Shadow in the Moon's Light - Dea E isilme
Eyes of Vengeance - (no word for Vengeance)
Hand of the Great One - Cam tel Era
Woods Calling - Yel tel Taur
Nine Hands - (for all the emphasis placed on 'the nine' in LotR, I can't find NINE)
Watcher in the City - Anthaer e i Tal


*A NOTE TO ALL : the elven dictionary I have doesn't have EVERY WORD, so the more obscure terms will be improvised for, or not done at all(i'll make a note when i can't do them)*

*I have also noticed some errors in my translation of 'of, of the' check any names you may have requested for changes*


----------



## Ran

Hey, what does Anardil stands for, I used the name once and it is from Tolkiens family lineage, not sure where...

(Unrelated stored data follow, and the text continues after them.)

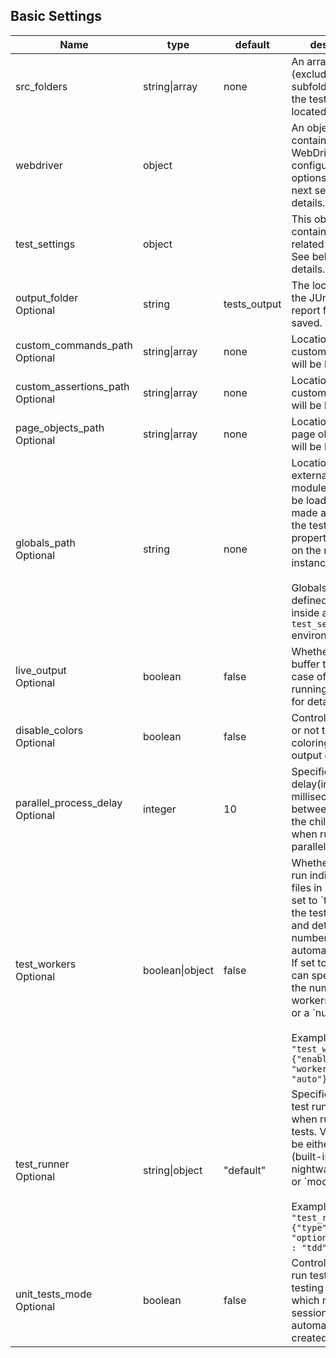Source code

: ## Basic Settings

<table class="table table-bordered table-striped">
  <thead>
   <tr>
     <th style="width: 100px;">Name</th>
     <th style="width: 100px;">type</th>
     <th style="width: 50px;">default</th>
     <th>description</th>
   </tr>
  </thead>
  <tbody>
   <tr>
     <td>src_folders</td>
     <td>string|array</td>
     <td>none</td>
     <td>An array of folders (excluding subfolders) where the tests are located.</td>
   </tr>
  <tr>
    <td>webdriver</td>
    <td>object</td>
    <td></td>
    <td>An object containing WebDriver related configuration options. See the next section for details.</td>
  </tr>
   <tr>
    <td>test_settings</td>
    <td>object</td>
    <td></td>
    <td>This object contains all the test related options. See below for details.</td>
  </tr>
   <tr>
     <td>output_folder <br><span class="optional">Optional</span></td>
     <td>string</td>
     <td>tests_output</td>
     <td>The location where the JUnit XML report files will be saved.</td>
   </tr>
   <tr>
     <td>custom_commands_path <span class="optional">Optional</span></td>
     <td>string|array</td>
     <td>none</td>
     <td>Location(s) where custom commands will be loaded from.</td>
   </tr>
   <tr>
     <td>custom_assertions_path <span class="optional">Optional</span></td>
     <td>string|array</td>
     <td>none</td>
     <td>Location(s) where custom assertions will be loaded from.</td>
   </tr>
   <tr>
    <td>page_objects_path <br><span class="optional">Optional</span></td>
    <td>string|array</td>
    <td>none</td>
    <td>Location(s) where page object files will be loaded from.</td>
  </tr>
   <tr>
     <td>globals_path <br><span class="optional">Optional</span></td>
     <td>string</td>
     <td>none</td>
     <td>Location of an external globals module which will be loaded and made available to the test as a property <code>globals</code> on the main client instance. <br><br>Globals can also be defined/overwritten inside a <code>test_settings</code> environment.</td>
   </tr>
   <tr>
     <td>live_output <br><span class="optional">Optional</span></td>
     <td>boolean</td>
     <td>false</td>
     <td>Whether or not to buffer the output in case of parallel running. See below for details.</td>
   </tr>
   <tr>
     <td>disable_colors <br><span class="optional">Optional</span></td>
     <td>boolean</td>
     <td>false</td>
     <td>Controls whether or not to disable coloring of the cli output globally.</td>
   </tr>
   <tr>
     <td>parallel_process_delay <br><span class="optional">Optional</span></td>
     <td>integer</td>
     <td>10</td>
     <td>Specifies the delay(in milliseconds) between starting the child processes when running in parallel mode.</td>
   </tr>
   <tr>
     <td>test_workers <br><span class="optional">Optional</span></td>
     <td>boolean|object</td>
     <td>false</td>
     <td>Whether or not to run individual test files in parallel. If set to `true`, runs the tests in parallel and determines the number of workers automatically. <br>If set to an object, can specify specify the number of workers as `"auto"` or a `number`.
       <br><br>Example: <code>"test_workers" : {"enabled" : true, "workers" : "auto"}</code></td>
   </tr>
   <tr>
    <td>test_runner <br><span class="optional">Optional</span></td>
    <td>string|object</td>
    <td>"default"</td>
    <td>Specifies which test runner to use when running the tests. Values can be either `default` (built-in nightwatch runner) or `mocha`.  
      <br><br>Example: <code>"test_runner" : {"type" : "mocha", "options" : {"ui" : "tdd"}}</code></td>
    </tr>
     <tr>
       <td>unit_tests_mode <br><span class="optional">Optional</span></td>
       <td>boolean</td>
       <td>false</td>
       <td>Controls whether to run tests in unit testing mode, which means the session will not automatically be created.</td>
     </tr>
  </tbody>
</table>
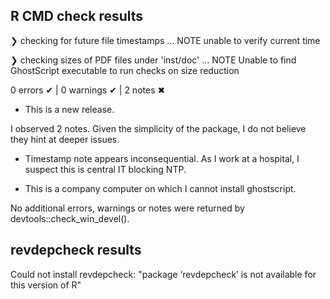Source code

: ## R CMD check results

❯ checking for future file timestamps ... NOTE
  unable to verify current time

❯ checking sizes of PDF files under 'inst/doc' ... NOTE
  Unable to find GhostScript executable to run checks on size reduction

0 errors ✔ | 0 warnings ✔ | 2 notes ✖

* This is a new release.

I observed 2 notes. Given the simplicity of the package, I do not believe they hint at deeper issues.

* Timestamp note appears inconsequential. As I work at a hospital, I suspect this is central IT blocking NTP.

* This is a company computer on which I cannot install ghostscript.

No additional errors, warnings or notes were returned by devtools::check_win_devel().

## revdepcheck results

Could not install revdepcheck: "package ‘revdepcheck’ is not available for this version of R"



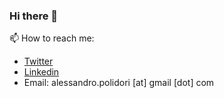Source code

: ### Hi there 👋

📫 How to reach me:

- [Twitter](https://twitter.com/ale_polidori)
- [Linkedin](https://www.linkedin.com/in/alessandropolidori/)
- Email: alessandro.polidori [at] gmail [dot] com


<!--
**alepolidori/alepolidori** is a ✨ _special_ ✨ repository because its `README.md` (this file) appears on your GitHub profile.

Here are some ideas to get you started:

- 🔭 I’m currently working on ...
- 🌱 I’m currently learning ...
- 👯 I’m looking to collaborate on ...
- 🤔 I’m looking for help with ...
- 💬 Ask me about ...
- 📫 How to reach me: ...
- 😄 Pronouns: ...
- ⚡ Fun fact: ...
-->

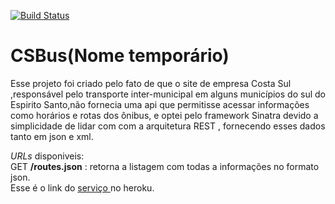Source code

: [![Build Status](https://travis-ci.org/ramonPires/CSBus.png?branch=master)](https://travis-ci.org/ramonPires/CSBus)

CSBus(Nome temporário)
=====
Esse projeto foi criado pelo fato de que o site de empresa Costa Sul ,responsável pelo transporte inter-municipal em alguns municípios do sul do Espirito Santo,não fornecia uma api que permitisse acessar informações como horários e rotas dos ônibus,
e optei pelo framework Sinatra devido a simplicidade de lidar com com a arquitetura REST , fornecendo esses dados tanto em json e xml.

*URLs* disponiveis:<br/>
GET **/routes.json** : retorna a listagem com todas a informações no formato json.<br/>
Esse é o link do [serviço ](http://csbus.herokuapp.com/) no heroku.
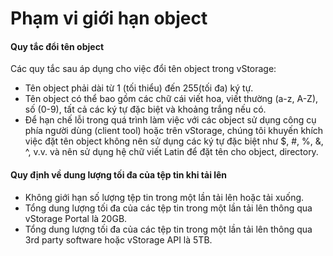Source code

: # Phạm vi giới hạn object

#### Quy tắc đổi tên object <a href="#phamvigioihanobject-quytacdoitenobject" id="phamvigioihanobject-quytacdoitenobject"></a>

Các quy tắc sau áp dụng cho việc đổi tên object trong vStorage:

* Tên object phải dài từ 1 (tối thiểu) đến 255(tối đa) ký tự.
* Tên object có thể bao gồm các chữ cái viết hoa, viết thường (a-z, A-Z), số (0-9), tất cả các ký tự đặc biệt và khoảng trắng nếu có.&#x20;
* Để hạn chế lỗi trong quá trình làm việc với các object sử dụng công cụ phía người dùng (client tool) hoặc trên vStorage, chúng tôi khuyến khích việc đặt tên object không nên sử dụng các ký tự đặc biệt như $, #, %, &, ^, v.v. và nên sử dụng hệ chữ viết Latin để đặt tên cho object, directory.

#### Quy định về dung lượng tối đa của tệp tin khi tải lên <a href="#phamvigioihanobject-quydinhvedungluongtoidacuateptinkhitailen" id="phamvigioihanobject-quydinhvedungluongtoidacuateptinkhitailen"></a>

* Không giới hạn số lượng tệp tin trong một lần tải lên hoặc tải xuống.
* Tổng dung lượng tối đa của các tệp tin trong một lần tải lên thông qua vStorage Portal là 20GB.
* Tổng dung lượng tối đa của các tệp tin trong một lần tải lên thông qua 3rd party software hoặc vStorage API là 5TB.
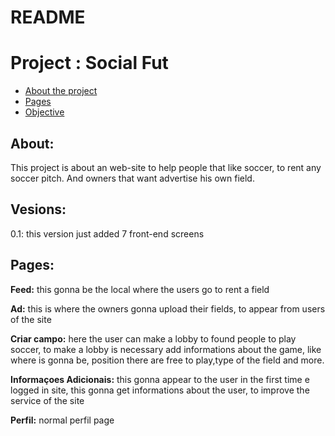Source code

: # README
<h1>Project : Social Fut</h1>
<ul>
  <li><a  href="">About the project</a></li>
  <li><a  href="">Pages</a></li>
  <li><a  href="">Objective</a></li>
 </ul>
<h2 id="about"><strong>About:</strong></h2>
<p>This project is about an web-site to help people that like soccer, to rent any soccer pitch. And  owners that want advertise his own field.</p>

<h2 id="versions"><strong>Vesions:</strong></h2>
<p>0.1: this version just added 7 front-end screens</p>

<h2 id="pages"><strong>Pages:</strong></h2>
<p><strong>Feed:</strong> this gonna be the local where the users go to rent a field</p>
<p><strong>Ad:</strong> this is where the owners gonna upload their fields, to appear from users of the site</p>
<p><strong>Criar campo:</strong> here the user can make a lobby to found people to play soccer, to make a lobby is necessary add informations about the game, like where is gonna be, position there are free to play,type of the field and more.</p>
<p><strong>Informaçoes Adicionais:</strong> this gonna appear to the user in the first time e logged in site, this gonna get informations about the user, to improve the service of the site</p>
<p><strong>Perfil:</strong> normal perfil page</p>


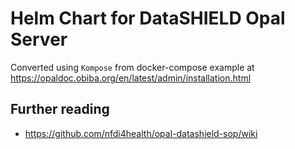 # Helm Chart for DataSHIELD Opal Server

Converted using `Kompose` from docker-compose example at <https://opaldoc.obiba.org/en/latest/admin/installation.html>

## Further reading

- <https://github.com/nfdi4health/opal-datashield-sop/wiki>

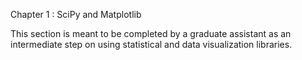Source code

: Chapter 1 : SciPy and Matplotlib

This section is meant to be completed by a graduate assistant as an intermediate step on using statistical and data visualization libraries.

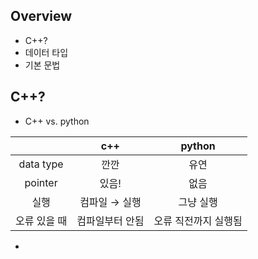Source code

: ## Overview
- C++?
- 데이터 타입
- 기본 문법

## C++?
- C++ vs. python

|              |       c++       |        python        |
|:------------:|:---------------:|:--------------------:|
|   data type  |       깐깐       |         유연         |
|    pointer   |      있음!       |         없음         |
|     실행      |  컴파일 → 실행    |       그냥 실행      |
| 오류 있을 때   | 컴파일부터 안됨   | 오류 직전까지 실행됨    |

- 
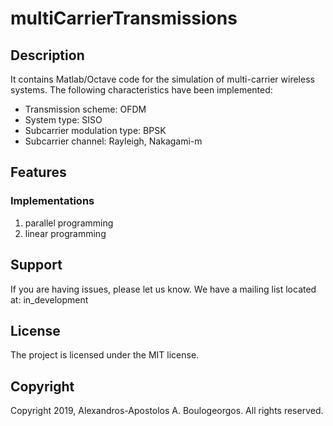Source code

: # multiCarrierTransmissions
## Description
It contains Matlab/Octave code for the simulation of multi-carrier wireless systems. The following characteristics have been implemented:
- Transmission scheme: OFDM
- System type: SISO
- Subcarrier modulation type: BPSK
- Subcarrier channel: Rayleigh, Nakagami-m

## Features
### Implementations
1. parallel programming
2. linear programming 

## Support
If you are having issues, please let us know. We have a mailing list located at: in_development

## License
The project is licensed under the MIT license.

## Copyright
Copyright 2019, Alexandros-Apostolos A. Boulogeorgos. All rights reserved.

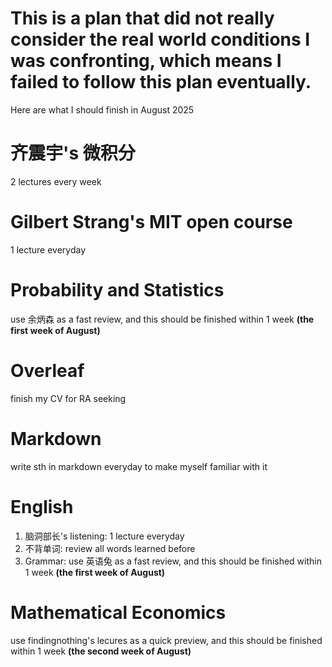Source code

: # This is a plan that did not really consider the real world conditions I was confronting, which means I failed to follow this plan eventually.


Here are what I should finish in August 2025

# 齐震宇's 微积分
  2 lectures every week

# Gilbert Strang's MIT open course
  1 lecture everyday

# Probability and Statistics
  use 余炳森 as a fast review, and this should be finished within 1 week **(the first week of August)**

# Overleaf
  finish my CV for RA seeking

# Markdown
  write sth in markdown everyday to make myself familiar with it

# English
  1. 脑洞部长's listening: 1 lecture everyday
  2. 不背单词: review all words learned before
  3. Grammar: use 英语兔 as a fast review, and this should be finished within 1 week **(the first week of August)**

# Mathematical Economics
  use findingnothing's lecures as a quick preview, and this should be finished within 1 week **(the second week of August)**
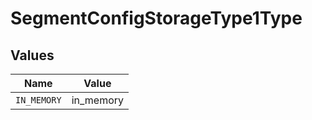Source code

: # SegmentConfigStorageType1Type


## Values

| Name        | Value       |
| ----------- | ----------- |
| `IN_MEMORY` | in_memory   |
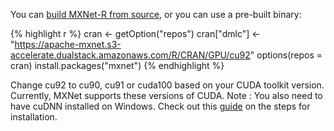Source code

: You can [build MXNet-R from source](windows_setup.html#install-mxnet-package-for-r), or
you can use a
pre-built binary:

{% highlight r %}
cran <- getOption("repos")
cran["dmlc"] <-
"https://apache-mxnet.s3-accelerate.dualstack.amazonaws.com/R/CRAN/GPU/cu92"
options(repos = cran)
install.packages("mxnet")
{% endhighlight %}

Change cu92 to cu90, cu91 or cuda100 based on your CUDA toolkit version. Currently, MXNet supports these versions of CUDA.
Note : You also need to have cuDNN installed on Windows. Check out this
[guide](https://docs.nvidia.com/deeplearning/sdk/cudnn-install/index.html#installwindows)
on the steps for installation.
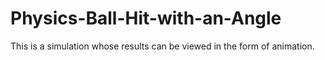 # Physics-Ball-Hit-with-an-Angle
This is a simulation whose results can be viewed in the form of animation.
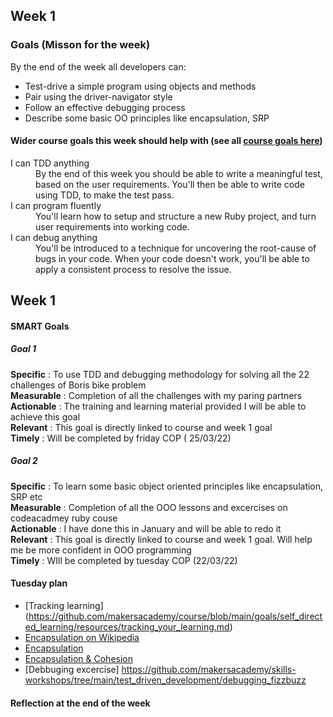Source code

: ## Week 1

### Goals (Misson for the week)

By the end of the week all developers can:

* Test-drive a simple program using objects and methods
* Pair using the driver-navigator style
* Follow an effective debugging process
* Describe some basic OO principles like encapsulation, SRP

#### Wider course goals this week should help with (see all [course goals here](https://github.com/makersacademy/course/blob/main/goals/course_goals.md))

<dl>
  <dt>I can TDD anything</dt>
  <dd>By the end of this week you should be able to write a meaningful test, based on the user requirements. You'll then be able to write code using TDD, to make the test pass.</dd>
  <dt>I can program fluently</dt>
  <dd>You'll learn how to setup and structure a new Ruby project, and turn user requirements into working code.</dd>
  <dt>I can debug anything</dt>
  <dd>You'll be introduced to a technique for uncovering the root-cause of bugs in your code. When your code doesn't work, you'll be able to apply a consistent process to resolve the issue.</dd>
</dl>

## Week 1

#### SMART Goals 

##### Goal 1
 **Specific** : To use TDD and debugging methodology for solving all the 22 challenges of Boris bike problem <br>
 **Measurable** : Completion of all the challenges with my paring partners <br>
 **Actionable** : The training and learning material provided I will be able to achieve this goal <br>
 **Relevant** : This goal is directly linked to course and week 1 goal <br>
 **Timely** : Will be completed by friday COP ( 25/03/22) <br>

##### Goal 2
 **Specific** : To learn some basic object oriented principles like encapsulation, SRP etc <br>
 **Measurable** : Completion of all the OOO lessons and excercises on codeacadmey ruby couse <br>
 **Actionable** : I have done this in January and will be able to redo it <br>
 **Relevant** : This goal is directly linked to course and week 1 goal. Will help me be more confident in OOO programming <br>
 **Timely** : WIll be completed by tuesday COP (22/03/22) <br>



#### Tuesday plan 

* [Tracking learning] (https://github.com/makersacademy/course/blob/main/goals/self_directed_learning/resources/tracking_your_learning.md)
* [Encapsulation on Wikipedia](https://en.wikipedia.org/wiki/Encapsulation_%28computer_programming%29)
* [Encapsulation](https://github.com/makersacademy/skills-workshops/tree/main/test_driven_development/oop_1)
* [Encapsulation & Cohesion](https://github.com/makersacademy/skills-workshops/blob/main/practicals/object_oriented_design/encapsulation.md)
* [Debbuging excercise] https://github.com/makersacademy/skills-workshops/tree/main/test_driven_development/debugging_fizzbuzz

#### Reflection at the end of the week





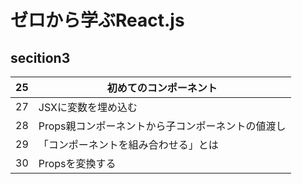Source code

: # ゼロから学ぶReact.js
## secition3

| 25 | 初めてのコンポーネント |
| --- | ---- |
| 27 | JSXに変数を埋め込む |
| 28 | Props親コンポーネントから子コンポーネントの値渡し |
| 29 | 「コンポーネントを組み合わせる」とは |
| 30 | Propsを変換する |

　
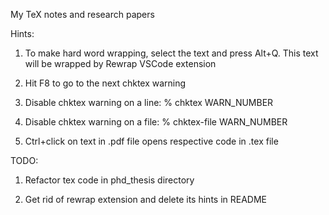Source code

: My TeX notes and research papers

Hints:

1. To make hard word wrapping, select the text and press Alt+Q. This text will be
wrapped by Rewrap VSCode extension

2. Hit F8 to go to the next chktex warning

3. Disable chktex warning on a line: % chktex WARN_NUMBER

4. Disable chktex warning on a file: % chktex-file WARN_NUMBER

5. Ctrl+click on text in .pdf file opens respective code in .tex file

TODO:

1. Refactor tex code in phd_thesis directory

2. Get rid of rewrap extension and delete its hints in README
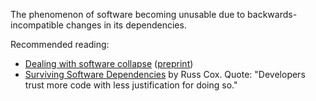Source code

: The phenomenon of software becoming unusable due to backwards-incompatible changes in its dependencies.

Recommended reading:
  - [Dealing with software collapse](https://doi.org/10.1109/MCSE.2019.2900945) ([preprint](https://hal.archives-ouvertes.fr/hal-02117588))
  - [Surviving Software Dependencies](http://dx.doi.org/10.1145/3347446) by Russ Cox. Quote: "Developers trust more code with less justification for doing so."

Anardil in elven means (complete please)


----------



## Angcuru

Ao the Overkitty said:
			
		

> *Lady of the Winged Ones
> Ungreatful Maiden
> Bossy One
> 
> Thanks. *




Lady of the Winged Ones - Arwen tel Gwaithraamavoite
Ungreatful Maiden - Wenildiol
Bossy One - Kano(commander, close as I could get)


----------



## Angcuru

Ran said:
			
		

> *Hey, what does Anardil stands for, I used the name once and it is from Tolkiens family lineage, not sure where...
> 
> Anardil in elven means (complete please) *




Lover of the Sun


----------



## Ran

Hey, nice you know... he was a multiclass, fighter/mage/cleric (Farlangh) and I will always remember him... those levels limits were quite nice in that situation...

Thanks!


----------



## Angcuru

blackshirt5 said:
			
		

> *OK Angcuru, how would you say "Elf Fated to Die"?
> 
> I'm serious. *




I'm quite sure that you say this in reference to my character, Angcuru Cukhelek (Iron Skill, Bow of Ice), but I'll give it to you for the purposes of helping out the role-play. If things go as they have been, the dice will be on my side, blackshirt !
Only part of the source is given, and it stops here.